Re: Some (minor) editorial comments on RFC 3748b
From: Henrik Levkowetz (henriklevkowetz.com)
Date: Thu, 10 Jun 2004 06:41:27 -0400 (EDT)
Hi Florent,

    You're rather impressive in your ability to see mistakes in details,
aren't you! :-)

On Thursday, 10 Jun 2004, Florent Bersani wrote:
...
> Comment #1
> 
> Section 1.2
> 
> Some entries start with a capital letter (e.g. Supplicant, Displayable 
> Message, ...) while others do not (authenticator, peer,...).
> Suggested change: adopt a constant behavior (namely start all entries 
> with a capital letter)
> 
> This capitalization problem is all the more shocking with 
> "authenticator" because this entry is written "authenticator" and in the 
> definition text we may read authenticator with a capital A ("The term 
> Authenticator is used in [IEEE-802.1X], 
> and has the same meaning in this document.")
> Suggested change: adopt a constant behavior for this term throughout the 
> document.

Proposed change:
Section 1.2, para. 2:
OLD:

   authenticator
      The end of the link initiating EAP authentication.  The term
      Authenticator is used in [IEEE-802.1X], and has the same
      meaning in this document.

NEW:

   authenticator
      The end of the link initiating EAP authentication.  The term
      authenticator is used in [IEEE-802.1X], and has the same
      meaning in this document.


> Comment #2
> 
> Section 1.2
> 
> I disagree with the RFC 3748 definition of MIC:
....

Someone else will have to take a position on this one, I can't argue
strongly either way.

> 
> Comment #3
> 
> Section 1.2
> 
> Rearrange section 1.2 with the entries sorted in alphabetical order to 
> improve readability

I'd rather not do this now...

> Comment #4
> 
> Section 5.1 2nd paragraph typo: replace "Some EAP implementations 
> piggy-back various options into the Identity Request after a 
> NUL-character" with "Some EAP implementations piggy-back various options 
> into the Identity Request after a NULL-character" (the typo is on NULL IINM)
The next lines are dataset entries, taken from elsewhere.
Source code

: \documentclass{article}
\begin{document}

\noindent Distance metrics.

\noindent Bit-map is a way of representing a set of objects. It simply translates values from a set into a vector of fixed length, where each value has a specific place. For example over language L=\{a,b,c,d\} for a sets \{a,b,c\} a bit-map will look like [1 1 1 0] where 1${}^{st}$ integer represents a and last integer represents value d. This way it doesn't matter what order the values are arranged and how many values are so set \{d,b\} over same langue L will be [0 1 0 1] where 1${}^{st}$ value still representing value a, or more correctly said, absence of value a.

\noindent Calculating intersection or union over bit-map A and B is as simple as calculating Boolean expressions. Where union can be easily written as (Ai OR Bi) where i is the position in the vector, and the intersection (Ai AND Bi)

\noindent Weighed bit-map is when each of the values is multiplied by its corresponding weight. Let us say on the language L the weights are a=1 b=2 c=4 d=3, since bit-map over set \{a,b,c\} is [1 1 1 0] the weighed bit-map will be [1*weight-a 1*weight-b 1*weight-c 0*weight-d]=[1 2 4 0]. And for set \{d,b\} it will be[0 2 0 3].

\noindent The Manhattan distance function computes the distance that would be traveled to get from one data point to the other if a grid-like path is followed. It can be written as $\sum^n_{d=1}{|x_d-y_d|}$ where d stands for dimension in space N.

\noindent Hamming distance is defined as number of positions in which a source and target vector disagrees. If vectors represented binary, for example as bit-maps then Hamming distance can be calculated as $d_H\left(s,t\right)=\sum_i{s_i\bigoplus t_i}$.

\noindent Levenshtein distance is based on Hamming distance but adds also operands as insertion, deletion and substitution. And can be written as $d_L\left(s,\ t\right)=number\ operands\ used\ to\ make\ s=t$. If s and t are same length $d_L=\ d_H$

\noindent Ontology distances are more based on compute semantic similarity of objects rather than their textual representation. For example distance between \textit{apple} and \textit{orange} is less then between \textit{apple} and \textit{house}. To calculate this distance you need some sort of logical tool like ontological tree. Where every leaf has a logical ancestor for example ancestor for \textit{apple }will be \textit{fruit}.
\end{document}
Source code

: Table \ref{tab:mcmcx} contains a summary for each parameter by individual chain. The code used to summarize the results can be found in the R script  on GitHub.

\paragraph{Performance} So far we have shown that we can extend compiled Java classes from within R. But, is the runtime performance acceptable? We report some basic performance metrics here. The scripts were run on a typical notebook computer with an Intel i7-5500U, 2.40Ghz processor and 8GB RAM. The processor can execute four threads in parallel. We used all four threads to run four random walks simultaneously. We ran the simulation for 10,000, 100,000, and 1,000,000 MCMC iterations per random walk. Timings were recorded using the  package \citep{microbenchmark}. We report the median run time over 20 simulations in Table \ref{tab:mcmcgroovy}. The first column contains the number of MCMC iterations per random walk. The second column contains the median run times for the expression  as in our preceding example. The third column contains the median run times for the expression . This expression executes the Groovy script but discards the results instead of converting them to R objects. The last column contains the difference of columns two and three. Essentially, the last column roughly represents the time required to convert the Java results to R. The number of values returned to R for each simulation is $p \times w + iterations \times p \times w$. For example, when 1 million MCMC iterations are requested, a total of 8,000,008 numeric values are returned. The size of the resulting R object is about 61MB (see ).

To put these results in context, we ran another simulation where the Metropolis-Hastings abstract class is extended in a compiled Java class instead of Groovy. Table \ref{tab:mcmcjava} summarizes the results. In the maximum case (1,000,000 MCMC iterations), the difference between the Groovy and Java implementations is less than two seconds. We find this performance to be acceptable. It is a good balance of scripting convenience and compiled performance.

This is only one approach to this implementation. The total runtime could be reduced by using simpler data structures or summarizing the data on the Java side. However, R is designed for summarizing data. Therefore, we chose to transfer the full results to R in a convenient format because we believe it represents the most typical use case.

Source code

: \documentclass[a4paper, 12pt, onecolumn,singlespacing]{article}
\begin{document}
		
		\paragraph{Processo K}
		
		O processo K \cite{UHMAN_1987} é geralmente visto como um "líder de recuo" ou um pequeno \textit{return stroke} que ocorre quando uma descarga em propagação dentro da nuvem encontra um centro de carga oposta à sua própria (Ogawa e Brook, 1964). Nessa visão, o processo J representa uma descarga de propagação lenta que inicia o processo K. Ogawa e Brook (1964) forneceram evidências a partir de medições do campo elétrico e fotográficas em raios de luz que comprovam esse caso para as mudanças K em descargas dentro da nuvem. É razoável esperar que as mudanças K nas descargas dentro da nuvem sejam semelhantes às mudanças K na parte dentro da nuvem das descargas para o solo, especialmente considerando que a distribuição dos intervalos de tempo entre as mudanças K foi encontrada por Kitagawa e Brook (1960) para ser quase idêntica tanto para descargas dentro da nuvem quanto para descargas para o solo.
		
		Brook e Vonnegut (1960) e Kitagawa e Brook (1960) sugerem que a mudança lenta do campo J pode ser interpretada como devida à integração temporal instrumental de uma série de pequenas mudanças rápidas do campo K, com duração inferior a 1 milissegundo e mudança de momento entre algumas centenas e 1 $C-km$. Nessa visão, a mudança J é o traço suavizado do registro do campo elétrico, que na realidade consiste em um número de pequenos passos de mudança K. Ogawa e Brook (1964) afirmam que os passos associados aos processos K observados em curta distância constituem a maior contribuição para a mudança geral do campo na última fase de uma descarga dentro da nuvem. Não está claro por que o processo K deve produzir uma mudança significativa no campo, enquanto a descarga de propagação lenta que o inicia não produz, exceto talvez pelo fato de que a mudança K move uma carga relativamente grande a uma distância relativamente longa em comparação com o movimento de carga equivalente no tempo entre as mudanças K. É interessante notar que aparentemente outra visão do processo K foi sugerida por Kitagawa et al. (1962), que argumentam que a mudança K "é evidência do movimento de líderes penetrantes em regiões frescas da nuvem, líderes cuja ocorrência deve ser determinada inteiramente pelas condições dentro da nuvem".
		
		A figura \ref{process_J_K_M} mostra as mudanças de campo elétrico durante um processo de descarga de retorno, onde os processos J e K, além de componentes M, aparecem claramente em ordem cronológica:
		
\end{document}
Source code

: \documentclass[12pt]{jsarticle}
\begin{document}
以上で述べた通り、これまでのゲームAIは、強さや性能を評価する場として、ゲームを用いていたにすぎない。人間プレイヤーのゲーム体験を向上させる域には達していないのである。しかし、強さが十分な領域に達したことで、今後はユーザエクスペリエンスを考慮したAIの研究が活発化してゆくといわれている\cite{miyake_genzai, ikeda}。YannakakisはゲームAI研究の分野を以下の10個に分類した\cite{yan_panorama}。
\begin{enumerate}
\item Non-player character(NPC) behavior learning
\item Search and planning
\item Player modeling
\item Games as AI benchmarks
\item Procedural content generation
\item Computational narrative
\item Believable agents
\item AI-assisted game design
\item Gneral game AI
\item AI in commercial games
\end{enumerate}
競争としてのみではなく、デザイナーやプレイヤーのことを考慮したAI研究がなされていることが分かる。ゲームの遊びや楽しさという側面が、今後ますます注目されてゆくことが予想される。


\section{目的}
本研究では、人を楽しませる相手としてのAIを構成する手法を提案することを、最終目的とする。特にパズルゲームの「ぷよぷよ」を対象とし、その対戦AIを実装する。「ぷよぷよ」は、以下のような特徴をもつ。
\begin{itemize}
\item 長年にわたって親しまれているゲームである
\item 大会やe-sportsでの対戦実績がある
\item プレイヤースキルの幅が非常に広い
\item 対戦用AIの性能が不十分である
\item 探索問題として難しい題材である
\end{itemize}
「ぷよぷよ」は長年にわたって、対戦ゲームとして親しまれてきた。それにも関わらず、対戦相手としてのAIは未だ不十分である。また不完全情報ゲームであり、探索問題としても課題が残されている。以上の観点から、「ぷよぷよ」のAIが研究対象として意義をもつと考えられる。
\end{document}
Nope, here the name of the ASCII character is "NUL", not "NULL".  Other
places in the document the term "null" is used as a term in itself, and
then I've spelled it "null", indeed.  There's one place where I've missed
this distinction though, giving this correction:
 
Appendix A., para. 12:
OLD:
 
    o  It is now required in Section 5.1 that if the Type-Data field of
       an Identity Request contains a null character, only the part
       before the null is displayed.  RFC 2284 prohibits the Null
       termination of the Type-Data field of Identity messages.  This
       rule has been relaxed for Identity Request messages and the
       Identity Request Type-Data field may now be null terminated.
 
NEW:
 
    o  It is now required in Section 5.1 that if the Type-Data field of
       an Identity Request contains a NUL-character, only the part
       before the null is displayed.  RFC 2284 prohibits the null
       termination of the Type-Data field of Identity messages.  This
       rule has been relaxed for Identity Request messages and the
       Identity Request Type-Data field may now be null terminated.



> Hope this helps and you aren't upset by my being so particular about EAP 
> WG documents,

    Sooner (during last call, for instance :) would have been better,
but now is better than never, as far as I'm concerned.  No upsets.